LE TRANCHAGE — C’est un élément visuel mais essentiel pour apprécier la qualité d’un saumon fumé. Les filets doivent être parés avec soin et ne comporter aucune trace de muscle brun foncé (qui est sous la peau du saumon), ni de bandes graisseuses (fréquentes
dans les poissons d’élevage), ni de morceaux de flanc blanchâtre, de taches de sang, ni bien entendu, d’arêtes. La queue du saumon, plus mobile, c’est-à-dire plus musclée, est moins grasse que la partie antérieure qui doit donner des tranches plus moelleuses. Les cœurs de saumon, selon une méthode de découpe scandinave, offrent à la dégustation des tronçons qui permettent d’apprécier la texture du poisson, mieux que la présentation traditionnelle en filet. Sur les saumons emballés, la mention “tranché à la main” signifie, en principe, que les tranches sont homogènes, prélevées sur la longueur du poisson par une découpe manuelle avec un couteau ad hoc. L’industrie pratique un tranchage à la machine, en “raidissant” le poisson par une congélation à -10°, ce qu’ils ne précisent pas en
général sur l’étiquetage.
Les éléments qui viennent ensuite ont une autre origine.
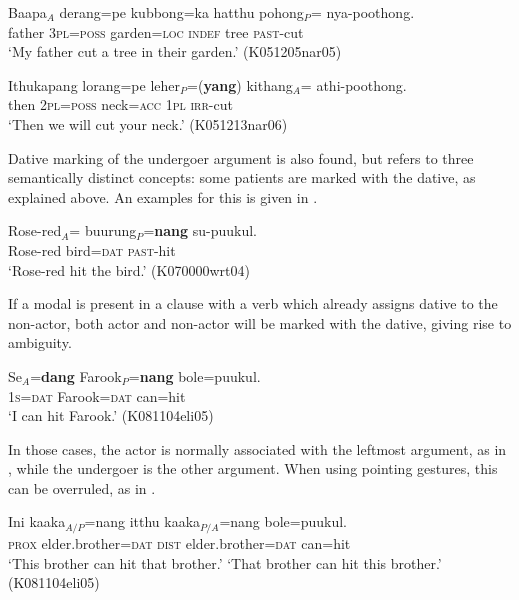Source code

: \documentclass[a4paper,10pt]{article}
\begin{document}
\ea\label{ex:val:2:nomnom}
\gll Baapa$_{A}$   derang=pe     kubbong=ka   hatthu pohong$_{P}$=\zero{} nya-poothong. \\
      father \textsc{3pl}=\textsc{poss} garden=\textsc{loc} \textsc{indef} tree \textsc{past}-cut \\
    `My father cut a tree in their garden.' (K051205nar05)
\z

\ea\label{ex:val:2:nomacc}
\gll  Ithukapang       lorang=pe     leher$_{P}$=(\textbf{yang})  kithang$_{A}$=\zero{} athi-poothong. \\
      then \textsc{2pl}=\textsc{poss} neck=\textsc{acc} \textsc{1pl} \textsc{irr}-cut \\
    `Then we will cut your neck.' (K051213nar06)
\z


Dative marking of the undergoer argument is also found, but refers to three semantically distinct concepts: some patients are marked with the dative, as explained above. An examples for this is given in .

\ea\label{ex:val:2:nomdat:p}
\gll   Rose-red$_{A}$=\zero{} buurung$_{P}$=\textbf{nang}   su-puukul. \\
      Rose-red bird=\textsc{dat} \textsc{past}-hit \\
    `Rose-red hit the bird.' (K070000wrt04)
\z


If a modal is present in a clause with a verb which already assigns dative to the non-actor, both actor and non-actor will be marked with the dative, giving rise to ambiguity.
 
\ea\label{ex:val:2:datdat:mod}
\gll Se$_{A}$=\textbf{dang} Farook$_{P}$=\textbf{nang} bole=puukul. \\
     \textsc{1s=dat} Farook=\textsc{dat} can=hit  \\
    `I can hit Farook.' (K081104eli05)
\z 

In those cases, the actor is normally associated with the leftmost argument, as in , while the undergoer is the other argument. When using pointing gestures, this can be overruled, as in .

\ea\label{ex:val:2:datdat:mod:point}
\gll Ini kaaka$_{A/P}$=nang itthu kaaka$_{P/A}$=nang bole=puukul. \\
     \textsc{prox} elder.brother=\textsc{dat} \textsc{dist} elder.brother=\textsc{dat} can=hit  \\
    `This brother can hit that brother.'
    `That brother can hit this brother.' (K081104eli05)
\z
 
\end{document}

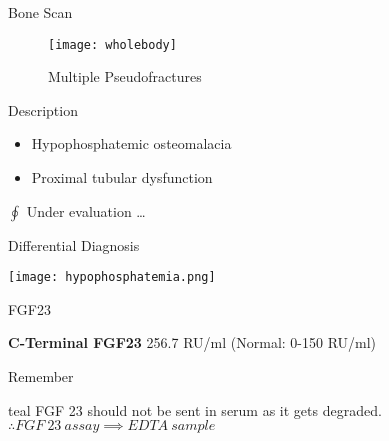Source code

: \begin{frame} {Bone Scan}
\begin{center}
\begin{figure}
\texttt{[image: wholebody]}
    \caption{\tiny Multiple Pseudofractures}
\end{figure}	
\end{center}	
\end{frame}
\begin{frame} {Description}
	\begin{itemize}
		\item Hypophosphatemic osteomalacia
        \item Proximal tubular dysfunction
\end{itemize} 
\hspace{10pt} $\oint$ Under evaluation \ldots
\end{frame}


\begin{frame}{Differential Diagnosis}
	\begin{center}
		\texttt{[image: hypophosphatemia.png]}
\end{center}
\end{frame}
\begin{frame}{FGF23}
	\begin{block}{\textbf{C-Terminal FGF23}}
		256.7 RU/ml  (Normal: 0-150 RU/ml) 
\end{block}
\medskip\begin{bclogo} [logo=\bcbombe,barre=none,noborder=true]{Remember}
	\begin{gbar} {teal}
		FGF 23 should not be sent in serum as it gets degraded. \\
		$ \therefore FGF \ 23 \ assay \implies EDTA \ sample $
	\end{gbar}
\end{bclogo}

\end{frame}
Pour les saumons Label Rouge, un refroidissement au-dessous de -2° est interdit.

JAMAIS CONGELÉ — Cette mention devrait signifier que le saumon n’a jamais été congelé, ni avant, ni après le fumage. Dans la pratique, pour faire face aux ventes de fin d’année, l’industrie procède souvent à la congélation après salage ; l’étiquette doit alors comporter la mention “ne pas recongeler”. Mais lorsque la congélation est effectuée sur le produit frais (avant fumage), aucune mention n’est obligatoire. C’est incompréhensible car la congélation influe évidemment sur la qualité du produit final.

LES LABELS — On a vu plus haut que les labels (Label Rouge, AB Bio) constituaient des signes de qualité, une sorte de valeur refuge. Malgré la rigueur des cahiers des charges, les contaminants – métaux lourds et polluants organiques – sont parfois plus importants que dans les saumons fumés “ordinaires”.